_Work task_: Filter these entries so that only lines with the word "master" remain.

_Extracted information_:
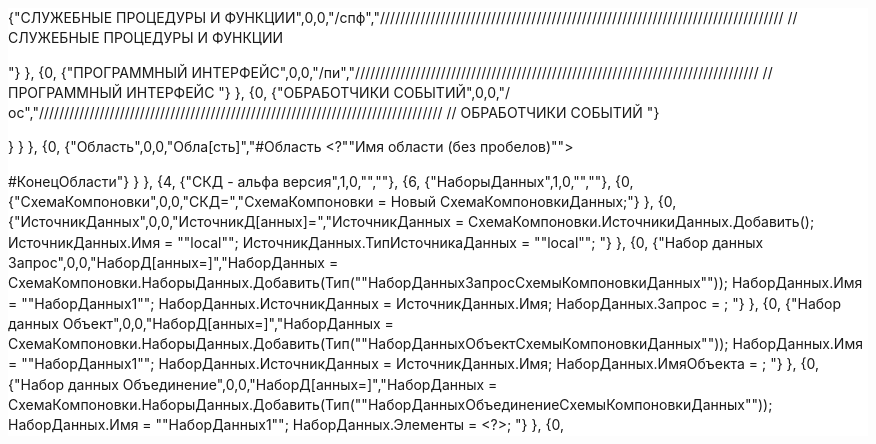 {"СЛУЖЕБНЫЕ ПРОЦЕДУРЫ И ФУНКЦИИ",0,0,"/спф","////////////////////////////////////////////////////////////////////////////////
// СЛУЖЕБНЫЕ ПРОЦЕДУРЫ И ФУНКЦИИ
<?>"}
},
{0,
{"ПРОГРАММНЫЙ ИНТЕРФЕЙС",0,0,"/пи","////////////////////////////////////////////////////////////////////////////////
// ПРОГРАММНЫЙ ИНТЕРФЕЙС
"}
},
{0,
{"ОБРАБОТЧИКИ СОБЫТИЙ",0,0,"/ос","////////////////////////////////////////////////////////////////////////////////
// ОБРАБОТЧИКИ СОБЫТИЙ
<?>"}
}
}
},
{0,
{"Область",0,0,"Обла[сть]","#Область <?""Имя области (без пробелов)"">

#КонецОбласти"}
}
},
{4,
{"СКД - альфа версия",1,0,"",""},
{6,
{"НаборыДанных",1,0,"",""},
{0,
{"СхемаКомпоновки",0,0,"СКД=","СхемаКомпоновки = Новый СхемаКомпоновкиДанных;"}
},
{0,
{"ИсточникДанных",0,0,"ИсточникД[анных]=","ИсточникДанных = СхемаКомпоновки.ИсточникиДанных.Добавить();
ИсточникДанных.Имя = ""local"";
ИсточникДанных.ТипИсточникаДанных = ""local"";
"}
},
{0,
{"Набор данных Запрос",0,0,"НаборД[анных=]","НаборДанных = СхемаКомпоновки.НаборыДанных.Добавить(Тип(""НаборДанныхЗапросСхемыКомпоновкиДанных""));
НаборДанных.Имя = ""НаборДанных1"";
НаборДанных.ИсточникДанных = ИсточникДанных.Имя;
НаборДанных.Запрос = <?>;
"}
},
{0,
{"Набор данных Объект",0,0,"НаборД[анных=]","НаборДанных = СхемаКомпоновки.НаборыДанных.Добавить(Тип(""НаборДанныхОбъектСхемыКомпоновкиДанных""));
НаборДанных.Имя = ""НаборДанных1"";
НаборДанных.ИсточникДанных = ИсточникДанных.Имя;
НаборДанных.ИмяОбъекта = <?>;
"}
},
{0,
{"Набор данных Объединение",0,0,"НаборД[анных=]","НаборДанных = СхемаКомпоновки.НаборыДанных.Добавить(Тип(""НаборДанныхОбъединениеСхемыКомпоновкиДанных""));
НаборДанных.Имя = ""НаборДанных1"";
НаборДанных.Элементы = <?>;
"}
},
{0,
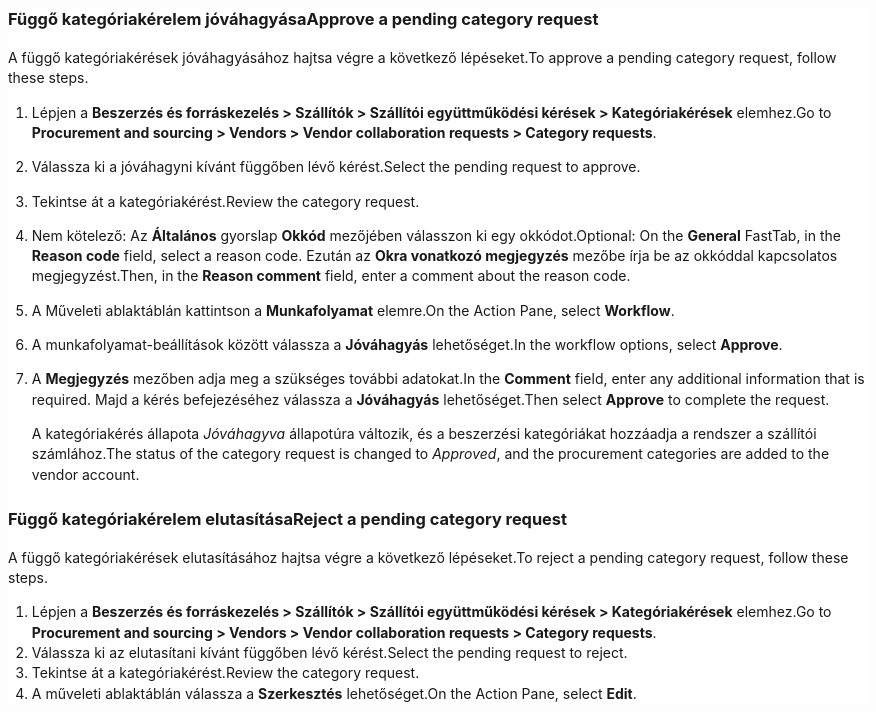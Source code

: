 ### <a name="approve-a-pending-category-request"></a><span data-ttu-id="5452b-247">Függő kategóriakérelem jóváhagyása</span><span class="sxs-lookup"><span data-stu-id="5452b-247">Approve a pending category request</span></span>

<span data-ttu-id="5452b-248">A függő kategóriakérések jóváhagyásához hajtsa végre a következő lépéseket.</span><span class="sxs-lookup"><span data-stu-id="5452b-248">To approve a pending category request, follow these steps.</span></span>

1. <span data-ttu-id="5452b-249">Lépjen a **Beszerzés és forráskezelés \> Szállítók \> Szállítói együttműködési kérések \> Kategóriakérések** elemhez.</span><span class="sxs-lookup"><span data-stu-id="5452b-249">Go to **Procurement and sourcing \> Vendors \> Vendor collaboration requests \> Category requests**.</span></span>
1. <span data-ttu-id="5452b-250">Válassza ki a jóváhagyni kívánt függőben lévő kérést.</span><span class="sxs-lookup"><span data-stu-id="5452b-250">Select the pending request to approve.</span></span>
1. <span data-ttu-id="5452b-251">Tekintse át a kategóriakérést.</span><span class="sxs-lookup"><span data-stu-id="5452b-251">Review the category request.</span></span>
1. <span data-ttu-id="5452b-252">Nem kötelező: Az **Általános** gyorslap **Okkód** mezőjében válasszon ki egy okkódot.</span><span class="sxs-lookup"><span data-stu-id="5452b-252">Optional: On the **General** FastTab, in the **Reason code** field, select a reason code.</span></span> <span data-ttu-id="5452b-253">Ezután az **Okra vonatkozó megjegyzés** mezőbe írja be az okkóddal kapcsolatos megjegyzést.</span><span class="sxs-lookup"><span data-stu-id="5452b-253">Then, in the **Reason comment** field, enter a comment about the reason code.</span></span>
1. <span data-ttu-id="5452b-254">A Műveleti ablaktáblán kattintson a **Munkafolyamat** elemre.</span><span class="sxs-lookup"><span data-stu-id="5452b-254">On the Action Pane, select **Workflow**.</span></span>
1. <span data-ttu-id="5452b-255">A munkafolyamat-beállítások között válassza a **Jóváhagyás** lehetőséget.</span><span class="sxs-lookup"><span data-stu-id="5452b-255">In the workflow options, select **Approve**.</span></span>
1. <span data-ttu-id="5452b-256">A **Megjegyzés** mezőben adja meg a szükséges további adatokat.</span><span class="sxs-lookup"><span data-stu-id="5452b-256">In the **Comment** field, enter any additional information that is required.</span></span> <span data-ttu-id="5452b-257">Majd a kérés befejezéséhez válassza a **Jóváhagyás** lehetőséget.</span><span class="sxs-lookup"><span data-stu-id="5452b-257">Then select **Approve** to complete the request.</span></span>

    <span data-ttu-id="5452b-258">A kategóriakérés állapota _Jóváhagyva_ állapotúra változik, és a beszerzési kategóriákat hozzáadja a rendszer a szállítói számlához.</span><span class="sxs-lookup"><span data-stu-id="5452b-258">The status of the category request is changed to _Approved_, and the procurement categories are added to the vendor account.</span></span>

### <a name="reject-a-pending-category-request"></a><span data-ttu-id="5452b-259">Függő kategóriakérelem elutasítása</span><span class="sxs-lookup"><span data-stu-id="5452b-259">Reject a pending category request</span></span>

<span data-ttu-id="5452b-260">A függő kategóriakérések elutasításához hajtsa végre a következő lépéseket.</span><span class="sxs-lookup"><span data-stu-id="5452b-260">To reject a pending category request, follow these steps.</span></span>

1. <span data-ttu-id="5452b-261">Lépjen a **Beszerzés és forráskezelés \> Szállítók \> Szállítói együttműködési kérések \> Kategóriakérések** elemhez.</span><span class="sxs-lookup"><span data-stu-id="5452b-261">Go to **Procurement and sourcing \> Vendors \> Vendor collaboration requests \> Category requests**.</span></span>
1. <span data-ttu-id="5452b-262">Válassza ki az elutasítani kívánt függőben lévő kérést.</span><span class="sxs-lookup"><span data-stu-id="5452b-262">Select the pending request to reject.</span></span>
1. <span data-ttu-id="5452b-263">Tekintse át a kategóriakérést.</span><span class="sxs-lookup"><span data-stu-id="5452b-263">Review the category request.</span></span>
1. <span data-ttu-id="5452b-264">A műveleti ablaktáblán válassza a **Szerkesztés** lehetőséget.</span><span class="sxs-lookup"><span data-stu-id="5452b-264">On the Action Pane, select **Edit**.</span></span>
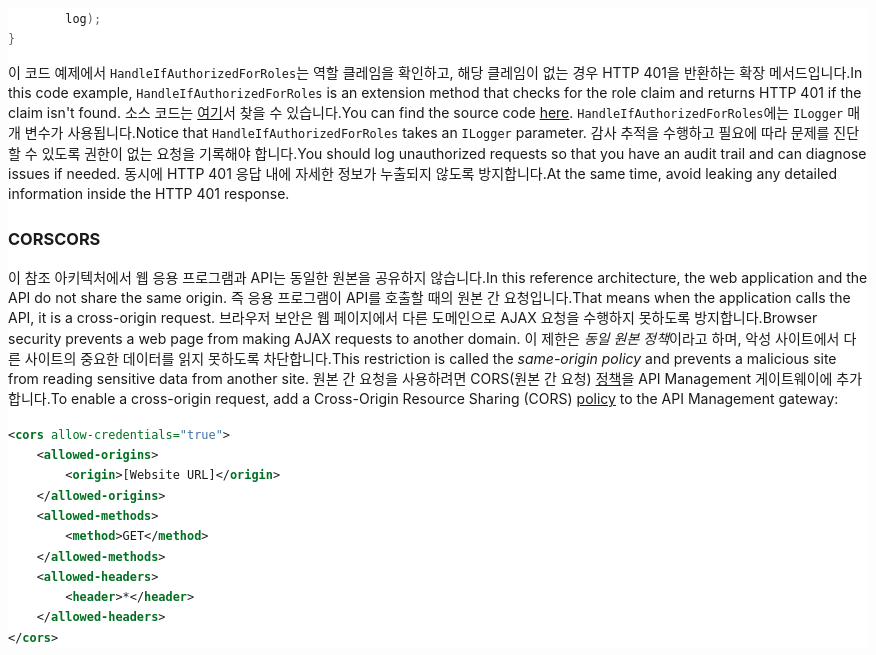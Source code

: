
```csharp
        log);
}
```

<span data-ttu-id="5b45e-283">이 코드 예제에서 `HandleIfAuthorizedForRoles`는 역할 클레임을 확인하고, 해당 클레임이 없는 경우 HTTP 401을 반환하는 확장 메서드입니다.</span><span class="sxs-lookup"><span data-stu-id="5b45e-283">In this code example, `HandleIfAuthorizedForRoles` is an extension method that checks for the role claim and returns HTTP 401 if the claim isn't found.</span></span> <span data-ttu-id="5b45e-284">소스 코드는 [여기][HttpRequestAuthorizationExtensions]서 찾을 수 있습니다.</span><span class="sxs-lookup"><span data-stu-id="5b45e-284">You can find the source code [here][HttpRequestAuthorizationExtensions].</span></span> <span data-ttu-id="5b45e-285">`HandleIfAuthorizedForRoles`에는 `ILogger` 매개 변수가 사용됩니다.</span><span class="sxs-lookup"><span data-stu-id="5b45e-285">Notice that `HandleIfAuthorizedForRoles` takes an `ILogger` parameter.</span></span> <span data-ttu-id="5b45e-286">감사 추적을 수행하고 필요에 따라 문제를 진단할 수 있도록 권한이 없는 요청을 기록해야 합니다.</span><span class="sxs-lookup"><span data-stu-id="5b45e-286">You should log unauthorized requests so that you have an audit trail and can diagnose issues if needed.</span></span> <span data-ttu-id="5b45e-287">동시에 HTTP 401 응답 내에 자세한 정보가 누출되지 않도록 방지합니다.</span><span class="sxs-lookup"><span data-stu-id="5b45e-287">At the same time, avoid leaking any detailed information inside the HTTP 401 response.</span></span>

### <a name="cors"></a><span data-ttu-id="5b45e-288">CORS</span><span class="sxs-lookup"><span data-stu-id="5b45e-288">CORS</span></span>

<span data-ttu-id="5b45e-289">이 참조 아키텍처에서 웹 응용 프로그램과 API는 동일한 원본을 공유하지 않습니다.</span><span class="sxs-lookup"><span data-stu-id="5b45e-289">In this reference architecture, the web application and the API do not share the same origin.</span></span> <span data-ttu-id="5b45e-290">즉 응용 프로그램이 API를 호출할 때의 원본 간 요청입니다.</span><span class="sxs-lookup"><span data-stu-id="5b45e-290">That means when the application calls the API, it is a cross-origin request.</span></span> <span data-ttu-id="5b45e-291">브라우저 보안은 웹 페이지에서 다른 도메인으로 AJAX 요청을 수행하지 못하도록 방지합니다.</span><span class="sxs-lookup"><span data-stu-id="5b45e-291">Browser security prevents a web page from making AJAX requests to another domain.</span></span> <span data-ttu-id="5b45e-292">이 제한은 *동일 원본 정책*이라고 하며, 악성 사이트에서 다른 사이트의 중요한 데이터를 읽지 못하도록 차단합니다.</span><span class="sxs-lookup"><span data-stu-id="5b45e-292">This restriction is called the *same-origin policy* and prevents a malicious site from reading sensitive data from another site.</span></span> <span data-ttu-id="5b45e-293">원본 간 요청을 사용하려면 CORS(원본 간 요청) [정책][cors-policy]을 API Management 게이트웨이에 추가합니다.</span><span class="sxs-lookup"><span data-stu-id="5b45e-293">To enable a cross-origin request, add a Cross-Origin Resource Sharing (CORS) [policy][cors-policy] to the API Management gateway:</span></span>

```xml
<cors allow-credentials="true">
    <allowed-origins>
        <origin>[Website URL]</origin>
    </allowed-origins>
    <allowed-methods>
        <method>GET</method>
    </allowed-methods>
    <allowed-headers>
        <header>*</header>
    </allowed-headers>
</cors>
```


[api-versioning]: ../../best-practices/api-design.md#versioning-a-restful-web-api
[apim]: /azure/api-management/api-management-key-concepts
[apim-ip]: /azure/api-management/api-management-faq#is-the-api-management-gateway-ip-address-constant-can-i-use-it-in-firewall-rules
[api-geo]: /azure/api-management/api-management-howto-deploy-multi-region
[apim-scale]: /azure/api-management/api-management-howto-autoscale
[apim-validate-jwt]: /azure/api-management/api-management-access-restriction-policies#ValidateJWT
[apim-versioning]: /azure/api-management/api-management-get-started-publish-versions
[apim-versioning-schemes]: /azure/api-management/api-management-get-started-publish-versions#choose-a-versioning-scheme
[app-service-auth]: /azure/app-service/app-service-authentication-overview
[app-service-ip-restrictions]: /azure/app-service/app-service-ip-restrictions
[app-service-security]: /azure/app-service/app-service-security
[ase]: /azure/app-service/environment/intro
[azure-messaging]: /azure/event-grid/compare-messaging-services
[claims]: https://en.wikipedia.org/wiki/Claims-based_identity
[cdn]: https://azure.microsoft.com/services/cdn/
[cdn-https]: /azure/cdn/cdn-custom-ssl
[cors-policy]: /azure/api-management/api-management-cross-domain-policies
[cosmosdb]: /azure/cosmos-db/introduction
[cosmosdb-geo]: /azure/cosmos-db/distribute-data-globally
[cosmosdb-input-binding]: /azure/azure-functions/functions-bindings-cosmosdb-v2#input
[cosmosdb-scale]: /azure/cosmos-db/partition-data
[event-driven]: ../../guide/architecture-styles/event-driven.md
[functions]: /azure/azure-functions/functions-overview
[functions-bindings]: /azure/azure-functions/functions-triggers-bindings
[functions-cold-start]: https://blogs.msdn.microsoft.com/appserviceteam/2018/02/07/understanding-serverless-cold-start/
[functions-https]: /azure/app-service/app-service-web-tutorial-custom-ssl#enforce-https
[functions-proxy]: /azure/azure-functions/functions-proxies
[functions-run-from-package]: /azure/azure-functions/run-functions-from-deployment-package
[functions-scale]: /azure/azure-functions/functions-scale
[functions-timeout]: /azure/azure-functions/functions-scale#consumption-plan
[functions-zip-deploy]: /azure/azure-functions/deployment-zip-push
[graph]: https://developer.microsoft.com/graph/docs/concepts/overview
[key-vault-web-app]: /azure/key-vault/tutorial-web-application-keyvault
[microservices-domain-analysis]: ../../microservices/domain-analysis.md
[monitor]: /azure/azure-monitor/overview
[oauth-flow]: https://auth0.com/docs/api-auth/which-oauth-flow-to-use
[partition-key]: /azure/cosmos-db/partition-data
[pipelines]: /azure/devops/pipelines/index
[ru]: /azure/cosmos-db/request-units
[scopes]: /azure/active-directory/develop/v2-permissions-and-consent
[static-hosting]: /azure/storage/blobs/storage-blob-static-website
[static-hosting-preview]: https://azure.microsoft.com/blog/azure-storage-static-web-hosting-public-preview/
[storage-https]: /azure/storage/common/storage-require-secure-transfer
[tm]: /azure/traffic-manager/traffic-manager-overview
[github]: https://github.com/mspnp/serverless-reference-implementation
[HttpRequestAuthorizationExtensions]: https://github.com/mspnp/serverless-reference-implementation/blob/master/src/DroneStatus/dotnet/DroneStatusFunctionApp/HttpRequestAuthorizationExtensions.cs
[readme]: https://github.com/mspnp/serverless-reference-implementation/blob/master/README.md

_Exercise output_:
[HttpRequestAuthorizationExtensions]: https://github.com/mspnp/serverless-reference-implementation/blob/master/src/DroneStatus/dotnet/DroneStatusFunctionApp/HttpRequestAuthorizationExtensions.cs
[readme]: https://github.com/mspnp/serverless-reference-implementation/blob/master/README.md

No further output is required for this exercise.